[Task statement]
Find the lines in these entries that include the word "google" and state how many there are, with no other words.
━━━━━━━━━━━━━━━━
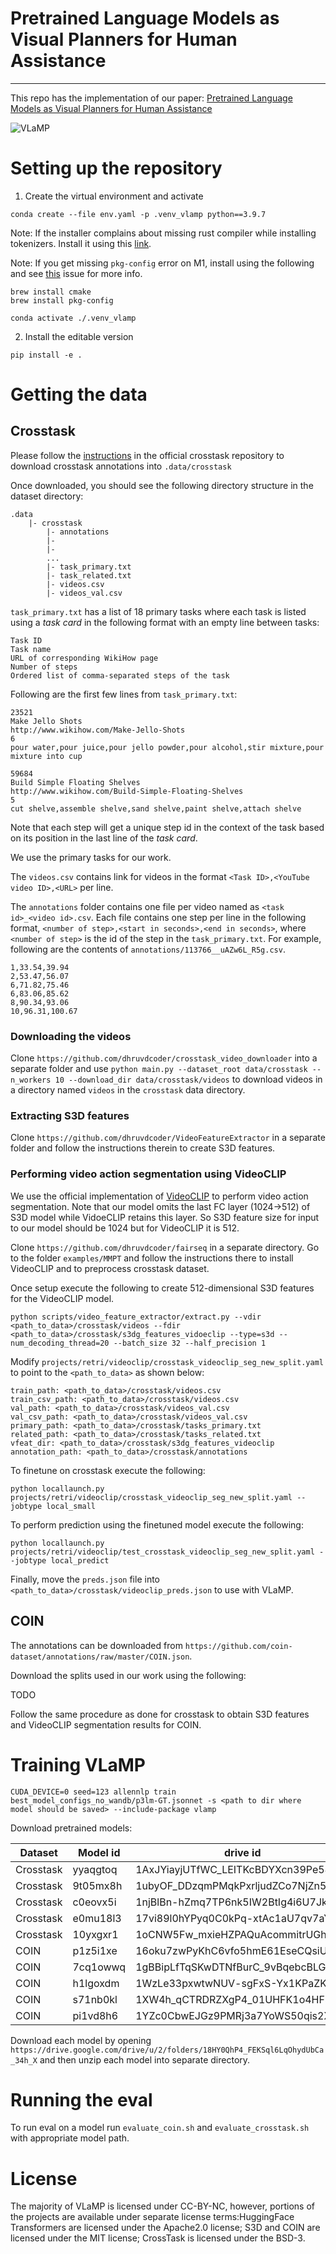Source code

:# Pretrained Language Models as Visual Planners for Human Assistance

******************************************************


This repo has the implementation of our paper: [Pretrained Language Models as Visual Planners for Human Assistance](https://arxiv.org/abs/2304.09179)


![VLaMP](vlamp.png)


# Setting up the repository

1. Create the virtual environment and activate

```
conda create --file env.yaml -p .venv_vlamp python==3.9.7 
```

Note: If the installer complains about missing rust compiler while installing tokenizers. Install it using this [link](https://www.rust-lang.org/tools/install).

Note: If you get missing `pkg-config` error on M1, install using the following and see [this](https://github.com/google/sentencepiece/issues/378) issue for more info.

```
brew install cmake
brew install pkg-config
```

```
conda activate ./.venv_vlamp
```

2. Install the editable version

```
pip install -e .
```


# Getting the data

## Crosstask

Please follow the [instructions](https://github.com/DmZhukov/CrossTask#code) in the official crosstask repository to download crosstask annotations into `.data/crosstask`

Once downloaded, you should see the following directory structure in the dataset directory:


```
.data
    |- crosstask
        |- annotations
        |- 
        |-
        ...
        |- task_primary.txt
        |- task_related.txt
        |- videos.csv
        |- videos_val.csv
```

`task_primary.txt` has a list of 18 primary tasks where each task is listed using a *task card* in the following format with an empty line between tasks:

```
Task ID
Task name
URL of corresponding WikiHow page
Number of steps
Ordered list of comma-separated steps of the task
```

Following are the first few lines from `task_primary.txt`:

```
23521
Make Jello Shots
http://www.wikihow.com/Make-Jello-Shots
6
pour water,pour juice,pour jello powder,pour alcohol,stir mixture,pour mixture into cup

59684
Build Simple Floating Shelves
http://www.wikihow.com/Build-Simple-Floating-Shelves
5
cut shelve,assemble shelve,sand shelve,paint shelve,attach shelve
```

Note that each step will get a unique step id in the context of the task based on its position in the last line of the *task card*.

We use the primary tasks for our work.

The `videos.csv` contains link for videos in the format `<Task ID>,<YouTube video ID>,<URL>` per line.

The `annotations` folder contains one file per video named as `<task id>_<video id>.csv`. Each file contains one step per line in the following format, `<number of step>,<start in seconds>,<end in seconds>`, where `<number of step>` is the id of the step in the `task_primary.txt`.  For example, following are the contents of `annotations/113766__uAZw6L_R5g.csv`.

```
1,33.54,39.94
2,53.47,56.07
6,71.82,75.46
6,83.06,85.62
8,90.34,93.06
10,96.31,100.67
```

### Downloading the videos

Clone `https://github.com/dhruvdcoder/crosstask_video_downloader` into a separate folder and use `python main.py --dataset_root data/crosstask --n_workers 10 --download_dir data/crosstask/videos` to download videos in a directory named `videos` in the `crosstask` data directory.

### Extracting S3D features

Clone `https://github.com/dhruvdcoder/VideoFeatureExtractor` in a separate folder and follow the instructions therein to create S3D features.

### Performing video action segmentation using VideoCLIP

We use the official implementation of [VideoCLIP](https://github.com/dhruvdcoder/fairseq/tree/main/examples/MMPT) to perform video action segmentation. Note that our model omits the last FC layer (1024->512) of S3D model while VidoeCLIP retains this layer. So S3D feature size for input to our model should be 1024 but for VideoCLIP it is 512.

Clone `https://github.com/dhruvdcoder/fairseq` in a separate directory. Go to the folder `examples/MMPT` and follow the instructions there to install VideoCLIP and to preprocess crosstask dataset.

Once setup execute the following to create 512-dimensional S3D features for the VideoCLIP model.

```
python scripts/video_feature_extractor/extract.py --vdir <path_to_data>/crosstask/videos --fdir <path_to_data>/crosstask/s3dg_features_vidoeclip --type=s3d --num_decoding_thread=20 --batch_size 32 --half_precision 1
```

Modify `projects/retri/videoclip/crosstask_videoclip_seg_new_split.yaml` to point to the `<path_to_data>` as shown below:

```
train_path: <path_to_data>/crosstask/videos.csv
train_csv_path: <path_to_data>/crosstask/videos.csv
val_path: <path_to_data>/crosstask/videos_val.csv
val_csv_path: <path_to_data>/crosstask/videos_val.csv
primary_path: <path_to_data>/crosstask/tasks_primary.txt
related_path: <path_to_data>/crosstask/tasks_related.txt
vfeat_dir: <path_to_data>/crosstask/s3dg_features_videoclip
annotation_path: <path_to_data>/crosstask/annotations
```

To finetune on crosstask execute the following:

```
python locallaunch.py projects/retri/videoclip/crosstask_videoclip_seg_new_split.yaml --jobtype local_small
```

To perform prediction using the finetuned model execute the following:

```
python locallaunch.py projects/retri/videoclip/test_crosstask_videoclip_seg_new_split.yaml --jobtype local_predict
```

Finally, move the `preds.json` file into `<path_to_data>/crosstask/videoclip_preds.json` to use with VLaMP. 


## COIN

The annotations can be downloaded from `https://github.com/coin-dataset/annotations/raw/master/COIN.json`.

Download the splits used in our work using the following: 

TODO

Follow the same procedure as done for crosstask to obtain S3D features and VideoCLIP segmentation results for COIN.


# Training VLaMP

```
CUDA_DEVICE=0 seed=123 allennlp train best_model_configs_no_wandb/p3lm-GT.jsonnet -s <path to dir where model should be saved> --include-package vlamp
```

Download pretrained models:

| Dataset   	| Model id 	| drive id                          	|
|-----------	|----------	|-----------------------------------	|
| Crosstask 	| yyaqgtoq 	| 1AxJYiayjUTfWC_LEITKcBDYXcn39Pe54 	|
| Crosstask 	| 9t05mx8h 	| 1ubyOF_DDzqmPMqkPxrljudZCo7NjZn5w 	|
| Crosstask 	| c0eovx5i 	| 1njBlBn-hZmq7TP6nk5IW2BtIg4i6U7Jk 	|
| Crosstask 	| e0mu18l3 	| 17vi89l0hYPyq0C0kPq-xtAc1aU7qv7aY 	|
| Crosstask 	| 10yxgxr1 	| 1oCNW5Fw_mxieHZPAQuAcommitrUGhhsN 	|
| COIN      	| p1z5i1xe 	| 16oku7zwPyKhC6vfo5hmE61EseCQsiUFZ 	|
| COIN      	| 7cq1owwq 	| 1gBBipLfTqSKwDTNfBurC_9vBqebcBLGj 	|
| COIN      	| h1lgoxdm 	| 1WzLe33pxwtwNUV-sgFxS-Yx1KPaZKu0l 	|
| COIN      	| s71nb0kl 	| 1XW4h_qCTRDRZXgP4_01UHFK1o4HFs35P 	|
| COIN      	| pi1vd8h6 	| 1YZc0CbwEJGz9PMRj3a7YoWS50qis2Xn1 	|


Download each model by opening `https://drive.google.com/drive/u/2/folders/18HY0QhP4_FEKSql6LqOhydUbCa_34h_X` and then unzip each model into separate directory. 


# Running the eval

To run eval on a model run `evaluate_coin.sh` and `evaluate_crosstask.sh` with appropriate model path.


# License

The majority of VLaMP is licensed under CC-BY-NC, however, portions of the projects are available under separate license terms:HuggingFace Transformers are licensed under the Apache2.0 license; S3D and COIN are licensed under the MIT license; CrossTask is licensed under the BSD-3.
━━━━━━━━━━━━━━━━
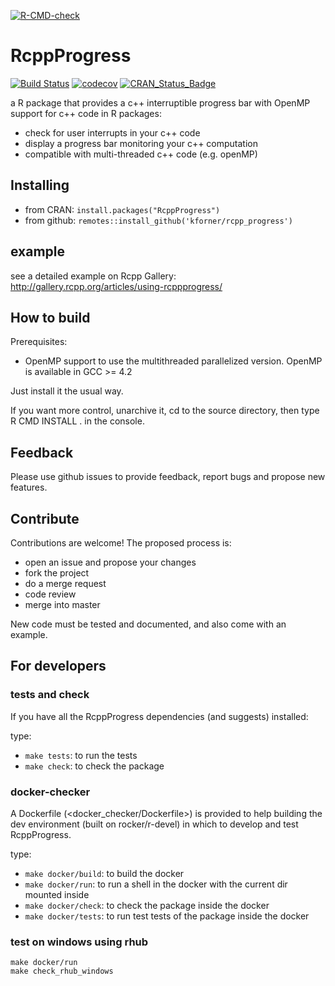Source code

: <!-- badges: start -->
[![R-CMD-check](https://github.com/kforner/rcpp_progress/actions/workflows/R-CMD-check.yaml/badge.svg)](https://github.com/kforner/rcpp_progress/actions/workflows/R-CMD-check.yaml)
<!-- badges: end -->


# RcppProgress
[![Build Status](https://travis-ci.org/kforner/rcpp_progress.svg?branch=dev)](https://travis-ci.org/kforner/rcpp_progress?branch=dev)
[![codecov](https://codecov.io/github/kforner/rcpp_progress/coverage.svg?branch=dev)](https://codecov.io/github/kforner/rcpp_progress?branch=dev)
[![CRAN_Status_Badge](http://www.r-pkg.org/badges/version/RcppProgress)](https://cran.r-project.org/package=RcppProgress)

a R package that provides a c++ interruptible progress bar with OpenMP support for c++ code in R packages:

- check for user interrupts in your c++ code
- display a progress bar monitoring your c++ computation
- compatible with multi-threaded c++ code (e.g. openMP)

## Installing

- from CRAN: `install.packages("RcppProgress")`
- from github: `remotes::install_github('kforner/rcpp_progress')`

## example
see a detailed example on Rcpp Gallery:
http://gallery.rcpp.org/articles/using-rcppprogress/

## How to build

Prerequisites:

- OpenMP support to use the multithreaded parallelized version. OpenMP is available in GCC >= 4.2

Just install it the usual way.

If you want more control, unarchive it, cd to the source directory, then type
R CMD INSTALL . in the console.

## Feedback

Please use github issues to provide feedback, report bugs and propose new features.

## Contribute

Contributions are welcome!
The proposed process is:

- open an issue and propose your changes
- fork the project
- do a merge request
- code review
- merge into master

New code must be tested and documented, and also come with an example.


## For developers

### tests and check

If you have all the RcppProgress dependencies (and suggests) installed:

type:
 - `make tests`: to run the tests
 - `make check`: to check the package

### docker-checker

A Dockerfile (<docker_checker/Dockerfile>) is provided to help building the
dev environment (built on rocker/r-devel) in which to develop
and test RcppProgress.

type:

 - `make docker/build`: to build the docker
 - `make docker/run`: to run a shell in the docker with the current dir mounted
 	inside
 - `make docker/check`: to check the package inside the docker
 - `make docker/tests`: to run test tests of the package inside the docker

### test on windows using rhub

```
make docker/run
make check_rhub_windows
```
━━━━━━━━━━━━━━━━
[Response to the exercise]
2